Er hat in Martin Frecht einen würdigen Nachfolger gefunden. Der Rat hatte sich vorher bei "Berühmtheiten" dafür umgesehen. Die zwinglianische Richtung wurde bald verlassen, wohl nicht zum Schaden Ulms. Ein Bild Sams gibt es nicht, von ihm, der die Bilder aus der Kirche tun ließ.

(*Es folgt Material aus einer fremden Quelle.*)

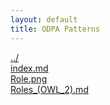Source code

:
 ```yaml
---
layout: default
title: ODPA Patterns
---
```

  
[../](../)  
[index.md](./index.md)  
[Role.png](./Role.png)  
[Roles_(OWL_2).md](./Roles_(OWL_2).md)  
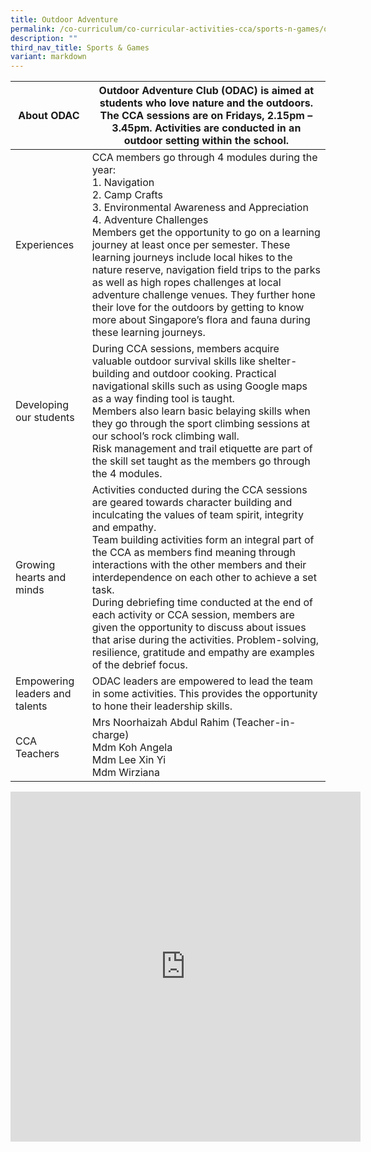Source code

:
 ```yaml
---
title: Outdoor Adventure
permalink: /co-curriculum/co-curricular-activities-cca/sports-n-games/outdoor-adventure/
description: ""
third_nav_title: Sports & Games
variant: markdown
---
```

<table class="tg">
<thead>
  <tr>
    <th class="tg-hwm7">About ODAC</th>
    <th class="tg-u05r">Outdoor Adventure Club (ODAC) is aimed at students who love nature and the outdoors. The CCA sessions are on Fridays, 2.15pm – 3.45pm. Activities are conducted in an outdoor setting within the school.</th>
  </tr>
</thead>
<tbody>
  <tr>
    <td class="tg-dafn">Experiences</td>
    <td class="tg-u05r">CCA members go through 4 modules during the year:<br>1.       Navigation<br>2.       Camp Crafts<br>3.       Environmental Awareness and Appreciation<br>4.       Adventure Challenges <br>Members get the opportunity to go on a learning journey at least once per semester. These learning journeys include local hikes to the nature reserve, navigation field trips to the parks as well as high ropes challenges at local adventure challenge venues. They further hone their love for the outdoors by getting to know more about Singapore’s flora and fauna during these learning journeys. </td>
  </tr>
  <tr>
    <td class="tg-dafn">Developing our students</td>
    <td class="tg-u05r">During CCA sessions, members acquire valuable outdoor survival skills like shelter-building and outdoor cooking. Practical navigational skills such as using Google maps as a way finding tool is taught. <br>Members also learn basic belaying skills when they go through the sport climbing sessions at our school’s rock climbing wall. <br>Risk management and trail etiquette are part of the skill set taught as the members go through the 4 modules. </td>
  </tr>
  <tr>
    <td class="tg-dafn">Growing hearts and minds</td>
    <td class="tg-u05r">Activities conducted during the CCA sessions are geared towards character building and inculcating the values of team spirit, integrity and empathy. <br>Team building activities form an integral part of the CCA as members find meaning through interactions with the other members and their interdependence on each other to achieve a set task. <br>During debriefing time conducted at the end of each activity or CCA session, members are given the opportunity to discuss about issues that arise during the activities. Problem-solving, resilience, gratitude and empathy are examples of the debrief focus. </td>
  </tr>
  <tr>
    <td class="tg-dafn">Empowering leaders and talents</td>
    <td class="tg-u05r">ODAC leaders are empowered to lead the team in some activities. This provides the opportunity to hone their leadership skills.</td>
  </tr>
  <tr>
    <td class="tg-dafn">CCA Teachers</td>
    <td class="tg-u05r">Mrs Noorhaizah Abdul Rahim (Teacher-in-charge)<br>Mdm Koh Angela<br>Mdm Lee Xin Yi<br>Mdm Wirziana</td>
  </tr>
</tbody>
</table>

<iframe allowfullscreen="true" height="560" width="560" frameborder="0" src="https://docs.google.com/presentation/d/e/2PACX-1vTaapMPlsqGL65uRf0PTgCvcKUq6IZVEF7LFMs7uzRMqE39G_fTMaZS0RM-j5dMeTrCj8roqwZKtZBQ/embed?start=true&amp;loop=true&amp;delayms=3000"></iframe>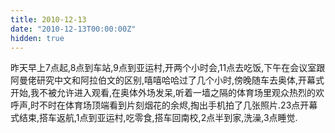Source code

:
 ```yaml
---
title: 2010-12-13
date: "2010-12-13T00:00:00Z"
hidden: true
---
```

昨天早上7点起,8点到车站,9点到亚运村,开两个小时会,11点去吃饭,下午在会议室跟阿曼佬研究中文和阿拉伯文的区别,嘻嘻哈哈过了几个小时,傍晚随车去奥体,开幕式开始,我不被允许进入观看,在奥体外场发呆,听着一墙之隔的体育场里观众热烈的欢呼声,时不时在体育场顶端看到片刻烟花的余烬,掏出手机拍了几张照片.23点开幕式结束,搭车返航,1点到亚运村,吃零食,搭车回南校,2点半到家,洗澡,3点睡觉.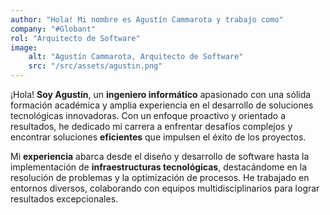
 ```yaml
---
author: "Hola! Mi nombre es Agustín Cammarota y trabajo como"
company: "#Globant"
rol: "Arquitecto de Software"
image: 
    alt: "Agustín Cammarota, Arquitecto de Software"
    src: "/src/assets/agustin.png" 
---
```

¡Hola! **Soy Agustín**, un **ingeniero informático** apasionado con una sólida formación académica y amplia experiencia en el desarrollo de soluciones tecnológicas innovadoras. Con un enfoque proactivo y orientado a resultados, he dedicado mi carrera a enfrentar desafíos complejos y encontrar soluciones **eficientes** que impulsen el éxito de los proyectos.

Mi **experiencia** abarca desde el diseño y desarrollo de software hasta la implementación de **infraestructuras tecnológicas**, destacándome en la resolución de problemas y la optimización de procesos. He trabajado en entornos diversos, colaborando con equipos multidisciplinarios para lograr resultados excepcionales.
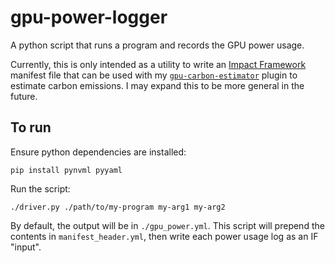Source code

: # gpu-power-logger

A python script that runs a program and records the GPU power usage.

Currently, this is only intended as a utility to write an [Impact Framework](https://github.com/Green-Software-Foundation/if) manifest file that can be used with my [`gpu-carbon-estimator`](https://github.com/dukeofjukes/gpu-carbon-estimator) plugin to estimate carbon emissions. I may expand this to be more general in the future.

## To run

Ensure python dependencies are installed:

```
pip install pynvml pyyaml
```

Run the script:

```
./driver.py ./path/to/my-program my-arg1 my-arg2
```

By default, the output will be in `./gpu_power.yml`. This script will prepend the contents in `manifest_header.yml`, then write each power usage log as an IF "input".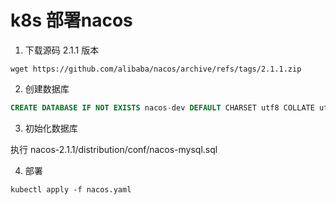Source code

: # k8s 部署nacos

1. 下载源码 2.1.1 版本

```shell
wget https://github.com/alibaba/nacos/archive/refs/tags/2.1.1.zip
```

2. 创建数据库

```sql
CREATE DATABASE IF NOT EXISTS nacos-dev DEFAULT CHARSET utf8 COLLATE utf8_general_ci;
```

3. 初始化数据库

执行 nacos-2.1.1/distribution/conf/nacos-mysql.sql

4. 部署

```shell
kubectl apply -f nacos.yaml
```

Wie hat Sam sich innerlich gefühlt in den neun oft schweren Jahren seines Amtes? Als er um 1528 seine Schriften für das evangelische Leben herausgab, war darunter der deutsche Psalter in Gebetsform. Mag er auch in die religiöse Literatur der Zeit gehören, so ist doch auch ein persönlicher Ton zu hören, besonders im 120. Psalm, der hier für sein Anliegen stehen möge:

"In nöten.

Ach lieber Herre zu dir schrey ich in dieser meiner bekümmernis. Herr erhör mich / Herr erreth mich von den bösen meulern / und von den falschen zungen die dein wort schmehen / und mich umb deiner warhait willen die ich bekendt hab unnd gepredigt. Wee mir das ich unnder fremdlingen die nicht aus dir geporen seynd / muß wonen / da man dem fryd feind ist. O Herr hylf mir aus yhnen. Amen."